** DATA follows **

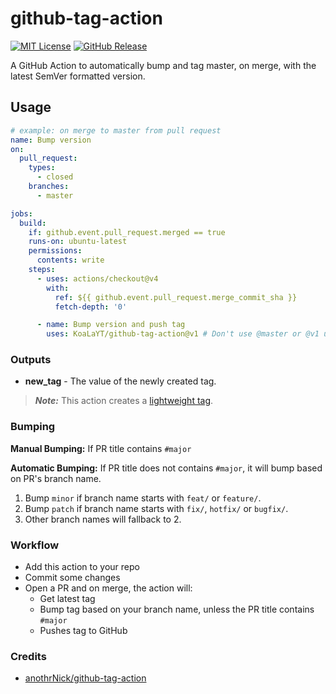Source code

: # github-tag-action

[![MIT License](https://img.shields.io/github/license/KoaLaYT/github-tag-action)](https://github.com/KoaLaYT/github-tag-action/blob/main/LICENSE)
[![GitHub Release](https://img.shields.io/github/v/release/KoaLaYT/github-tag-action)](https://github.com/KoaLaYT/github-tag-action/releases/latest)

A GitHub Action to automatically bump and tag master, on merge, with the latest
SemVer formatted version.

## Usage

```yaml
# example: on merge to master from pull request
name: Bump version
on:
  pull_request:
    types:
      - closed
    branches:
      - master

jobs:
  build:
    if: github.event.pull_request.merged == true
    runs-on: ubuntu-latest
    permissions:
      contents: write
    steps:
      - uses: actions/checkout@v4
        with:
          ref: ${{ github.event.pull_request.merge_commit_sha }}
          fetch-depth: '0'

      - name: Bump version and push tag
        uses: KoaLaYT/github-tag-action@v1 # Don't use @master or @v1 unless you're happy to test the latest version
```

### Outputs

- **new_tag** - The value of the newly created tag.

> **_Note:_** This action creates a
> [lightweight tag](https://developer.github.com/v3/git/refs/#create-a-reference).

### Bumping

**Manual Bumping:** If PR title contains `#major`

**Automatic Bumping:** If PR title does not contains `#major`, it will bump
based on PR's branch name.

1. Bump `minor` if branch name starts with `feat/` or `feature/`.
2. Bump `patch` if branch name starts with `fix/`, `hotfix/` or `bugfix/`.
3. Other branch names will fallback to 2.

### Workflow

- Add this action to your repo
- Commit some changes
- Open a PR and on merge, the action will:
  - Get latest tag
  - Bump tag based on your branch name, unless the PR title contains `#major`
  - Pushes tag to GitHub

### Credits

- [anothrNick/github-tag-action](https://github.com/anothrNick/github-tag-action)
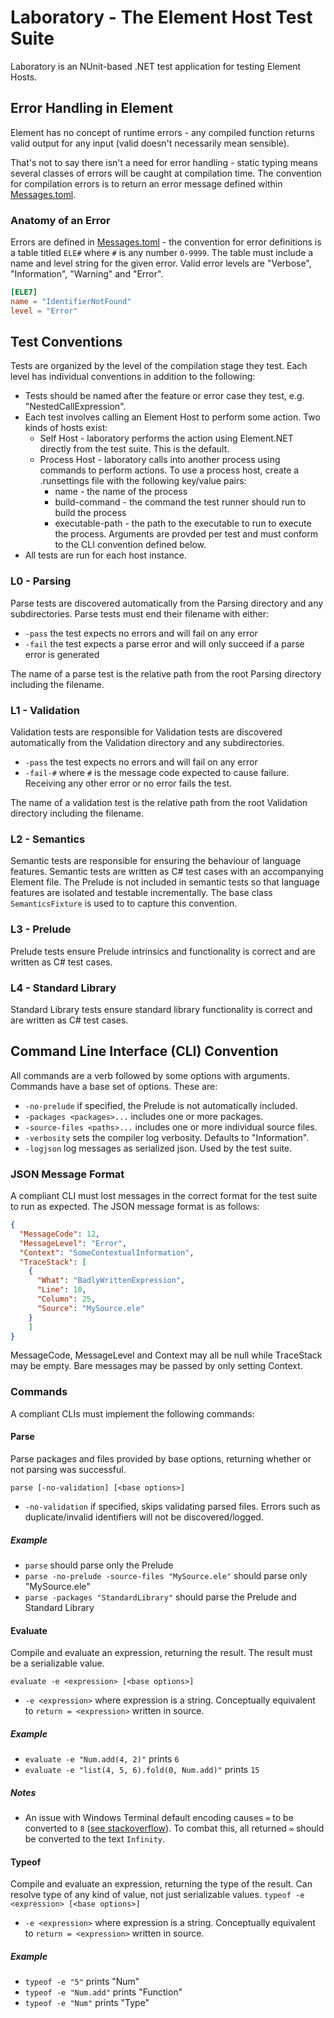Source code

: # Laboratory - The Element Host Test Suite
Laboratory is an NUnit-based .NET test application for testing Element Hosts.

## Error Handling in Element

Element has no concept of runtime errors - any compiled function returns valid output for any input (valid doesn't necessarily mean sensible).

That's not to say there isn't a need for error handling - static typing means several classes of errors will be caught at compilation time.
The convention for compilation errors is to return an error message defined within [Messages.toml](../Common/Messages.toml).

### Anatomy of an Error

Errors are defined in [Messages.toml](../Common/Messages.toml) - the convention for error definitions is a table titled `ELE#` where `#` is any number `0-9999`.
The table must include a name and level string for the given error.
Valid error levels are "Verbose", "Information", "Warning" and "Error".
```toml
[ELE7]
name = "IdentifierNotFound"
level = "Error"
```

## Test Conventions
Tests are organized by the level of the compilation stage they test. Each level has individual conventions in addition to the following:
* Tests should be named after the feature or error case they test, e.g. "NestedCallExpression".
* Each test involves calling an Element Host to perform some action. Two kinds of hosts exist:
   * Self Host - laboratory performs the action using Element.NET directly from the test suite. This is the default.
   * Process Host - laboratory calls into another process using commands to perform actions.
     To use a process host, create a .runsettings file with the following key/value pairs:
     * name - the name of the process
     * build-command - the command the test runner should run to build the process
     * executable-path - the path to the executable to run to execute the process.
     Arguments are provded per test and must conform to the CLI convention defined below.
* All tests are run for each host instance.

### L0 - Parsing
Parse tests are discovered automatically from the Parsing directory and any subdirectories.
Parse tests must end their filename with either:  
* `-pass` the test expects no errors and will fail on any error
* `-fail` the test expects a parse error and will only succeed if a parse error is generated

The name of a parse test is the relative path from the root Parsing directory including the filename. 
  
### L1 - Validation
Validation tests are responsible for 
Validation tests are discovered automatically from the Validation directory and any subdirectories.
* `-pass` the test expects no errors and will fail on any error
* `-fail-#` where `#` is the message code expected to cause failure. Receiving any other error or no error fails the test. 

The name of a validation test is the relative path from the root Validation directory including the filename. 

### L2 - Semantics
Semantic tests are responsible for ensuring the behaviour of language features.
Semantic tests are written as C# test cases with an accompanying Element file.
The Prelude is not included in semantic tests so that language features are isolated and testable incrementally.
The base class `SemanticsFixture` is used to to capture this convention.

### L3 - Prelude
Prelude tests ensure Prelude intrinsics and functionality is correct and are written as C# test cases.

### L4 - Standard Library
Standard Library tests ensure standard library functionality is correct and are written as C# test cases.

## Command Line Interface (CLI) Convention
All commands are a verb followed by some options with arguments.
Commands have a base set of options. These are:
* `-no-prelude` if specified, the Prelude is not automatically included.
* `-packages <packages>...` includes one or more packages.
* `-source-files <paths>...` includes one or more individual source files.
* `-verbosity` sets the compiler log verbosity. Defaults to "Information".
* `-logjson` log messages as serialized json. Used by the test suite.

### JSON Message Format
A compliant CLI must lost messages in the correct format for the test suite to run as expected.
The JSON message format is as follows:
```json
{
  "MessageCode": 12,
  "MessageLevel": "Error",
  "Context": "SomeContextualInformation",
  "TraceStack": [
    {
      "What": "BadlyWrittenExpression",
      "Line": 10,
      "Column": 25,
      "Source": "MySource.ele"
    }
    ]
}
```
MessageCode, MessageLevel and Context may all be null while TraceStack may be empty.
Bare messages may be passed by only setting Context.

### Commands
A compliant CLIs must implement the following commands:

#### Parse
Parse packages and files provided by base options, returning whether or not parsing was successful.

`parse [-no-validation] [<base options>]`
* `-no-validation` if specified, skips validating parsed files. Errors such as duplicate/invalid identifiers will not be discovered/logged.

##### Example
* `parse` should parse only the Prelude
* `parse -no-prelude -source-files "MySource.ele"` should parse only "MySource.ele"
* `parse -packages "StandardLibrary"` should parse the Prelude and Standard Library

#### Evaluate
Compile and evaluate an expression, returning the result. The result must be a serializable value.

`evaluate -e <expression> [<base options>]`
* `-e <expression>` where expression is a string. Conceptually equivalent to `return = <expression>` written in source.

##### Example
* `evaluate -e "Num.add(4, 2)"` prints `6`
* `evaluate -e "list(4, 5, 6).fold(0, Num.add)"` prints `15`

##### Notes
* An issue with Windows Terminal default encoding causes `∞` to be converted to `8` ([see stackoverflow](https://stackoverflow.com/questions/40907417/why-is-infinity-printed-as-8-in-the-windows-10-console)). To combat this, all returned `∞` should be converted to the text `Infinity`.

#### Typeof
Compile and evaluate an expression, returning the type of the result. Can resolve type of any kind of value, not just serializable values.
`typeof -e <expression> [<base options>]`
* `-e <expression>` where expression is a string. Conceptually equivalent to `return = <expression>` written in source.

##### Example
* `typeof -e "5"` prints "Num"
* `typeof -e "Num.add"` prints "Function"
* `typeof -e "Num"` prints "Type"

** End of DATA **

BRIEF:
Only the lines above starting with the one with "of the process" and going through the one with "### L4 - Standard Library" are to be copied, word for word and with both ends kept.

RESPONSE AREA:
     * name - the name of the process
     * build-command - the command the test runner should run to build the process
     * executable-path - the path to the executable to run to execute the process.
     Arguments are provded per test and must conform to the CLI convention defined below.
* All tests are run for each host instance.

### L0 - Parsing
Parse tests are discovered automatically from the Parsing directory and any subdirectories.
Parse tests must end their filename with either:  
* `-pass` the test expects no errors and will fail on any error
* `-fail` the test expects a parse error and will only succeed if a parse error is generated

The name of a parse test is the relative path from the root Parsing directory including the filename. 
  
### L1 - Validation
Validation tests are responsible for 
Validation tests are discovered automatically from the Validation directory and any subdirectories.
* `-pass` the test expects no errors and will fail on any error
* `-fail-#` where `#` is the message code expected to cause failure. Receiving any other error or no error fails the test. 

The name of a validation test is the relative path from the root Validation directory including the filename. 

### L2 - Semantics
Semantic tests are responsible for ensuring the behaviour of language features.
Semantic tests are written as C# test cases with an accompanying Element file.
The Prelude is not included in semantic tests so that language features are isolated and testable incrementally.
The base class `SemanticsFixture` is used to to capture this convention.

### L3 - Prelude
Prelude tests ensure Prelude intrinsics and functionality is correct and are written as C# test cases.

### L4 - Standard Library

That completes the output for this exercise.